Endless Trajectories

Explore Page
Website Graph
Dataset Download

Introduction

Most web agent datasets are broken in the same way: they’re small, hand-written, and tied to frozen versions of websites that change almost instantaneously. That was the starting point for this project.

If you want to train a browser agent today, you usually go download a benchmark like WebArena or Mind2Web, run it against an old snapshot, and optimize on that. Real websites, however, are messy and constantly changing. Buttons get renamed, layouts shift, flows become more complicated, and suddenly the benchmark is measuring performance on a version of the web that doesn’t exist anymore.

We built Endless Trajectories to make web agent data generation dynamic instead of static. The idea is simple. Webpage in, RL dataset out.

Given a website, the system explores the live UI, discovers what the interface can actually do, generates grounded tasks, executes browser trajectories, verifies the results, and exports everything as inspectable training data. Instead of manually writing tasks against static snapshots of webpages, the system generates them directly from the live site.

How it works

The pipeline has several stages.

First, the system explores the website using Amazon Nova Act. Rather than simply crawling links, the explorer tries to understand what actions are possible on each page. It interacts with the site the same way a real user would.

While this exploration is happening, Amazon Nova 2 Lite helps generate exploration goals and classify pages. Instead of hardcoding a crawl strategy, the system asks the model to propose the next objective based on the current page and available UI actions.

As the explorer runs, it builds a state graph of the site. One of the things that became clear early on was that websites rarely behave like simple forward paths. Filters loop back to the same page with different states, modals open on top of pages, and users constantly backtrack. Modeling the site as a state graph allows the system to capture these real interactions.

Once the graph is constructed, the system generates tasks grounded in the discovered structure. This means tasks only reference actions that actually exist on the site, avoiding hallucinated instructions. Tasks are then executed by parallel Nova Act workers, each running its own browser session. During execution, the system records traces, screenshots, and metadata so each trajectory can be inspected later.

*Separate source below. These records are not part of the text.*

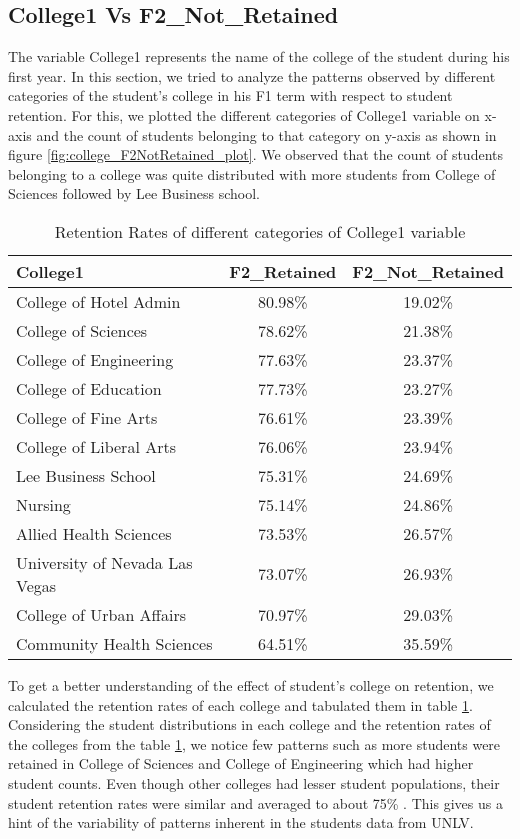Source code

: \documentclass[11pt,openright]{report}
\begin{document}
\subsection {College1 Vs F2\_Not\_Retained}
The variable College1 represents the name of the college of the student during his first year. In this section, we tried to analyze the patterns observed by different categories of the student's college in his F1 term with respect to student retention. For this, we plotted the different categories of College1 variable on x-axis and the count of students belonging to that category on y-axis as shown in figure \ref{fig:college_F2NotRetained_plot}. We observed that the count of students belonging to a college was quite distributed with more students from College of Sciences followed by Lee Business school.


\begin{table}
	\renewcommand{\arraystretch}{1.3}
	\caption{Retention Rates of different categories of College1 variable}
	\label{table:college_retentions}
	\centering
	\begin{tabular}{|l|c|c|}
		\hline
		\bfseries College1 & \bfseries F2\_Retained & \bfseries F2\_Not\_Retained\\
		\hline
		College of Hotel Admin  & 80.98\%  & 19.02\% \\ \hline
		College of Sciences & 78.62\% &  21.38\% \\ \hline
		College of Engineering & 77.63\% & 23.37\% \\ \hline
		College of Education    &   77.73\% &  23.27\% \\ \hline
		College of Fine Arts &  76.61\%  & 23.39\% \\ \hline
		College of Liberal Arts & 76.06\% & 23.94\% \\ \hline
		Lee Business School  & 75.31\% &  24.69\% \\ \hline
		Nursing    &  75.14\%  & 24.86\% \\ \hline
		Allied Health Sciences  & 73.53\% &  26.57\% \\ \hline
		University of Nevada Las Vegas     & 73.07\% &  26.93\% \\ \hline
		College of Urban Affairs  &         70.97\% &  29.03\% \\ \hline
		Community Health Sciences         &    64.51\% & 35.59\% \\ \hline
	\end{tabular}
\end{table}


To get a better understanding of the effect of student's college on retention, we calculated the retention rates of each college and tabulated them in table \ref{table:college_retentions}. Considering the student distributions in each college and the retention rates of the colleges from the table \ref{table:college_retentions}, we notice few patterns such as more students were retained in College of Sciences and College of Engineering which had higher student counts. Even though other colleges had lesser student populations, their student retention rates were similar and averaged to about 75\% . This gives us a hint of the variability of patterns inherent in the students data from UNLV.
\end{document}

Successful trajectories are exported as dataset packs containing execution traces, screenshots, verification metadata, and quality scores. These can be used for training, evaluation, or RL experiments with browser agents.

Challenges

One of the biggest challenges was correctly modeling how websites behaved. Early versions assumed mostly forward navigation paths, but real sites quickly introduced cycles through filters, modals, and dynamic UI state. This required redesigning the representation into a more flexible graph structure.

Another challenge was reliability. Running multiple browser agents in parallel exposed issues like browser popups interfering with automation and malformed outputs from model calls. A significant amount of work went into making the pipeline robust enough to run consistently.

Why Amazon Nova

Amazon Nova was central to the project.

Amazon Nova Act powers the browser interaction layer, including exploration, execution, structured extraction, and trajectory tracing.

Amazon Nova 2 Lite is used for goal generation, page understanding, and task synthesis. Together, they make it possible to build a system that interacts with the web dynamically rather than relying on static scripts.

The bigger idea

Endless Trajectories is not a dataset generator, but rather is a factory.

Instead of relying on benchmarks tied to frozen snapshots, the system can generate an infinite amount of fresh browser-agent training data directly from live websites. As the web evolves, the datasets stay relevant because they are always generated from the current state of the site.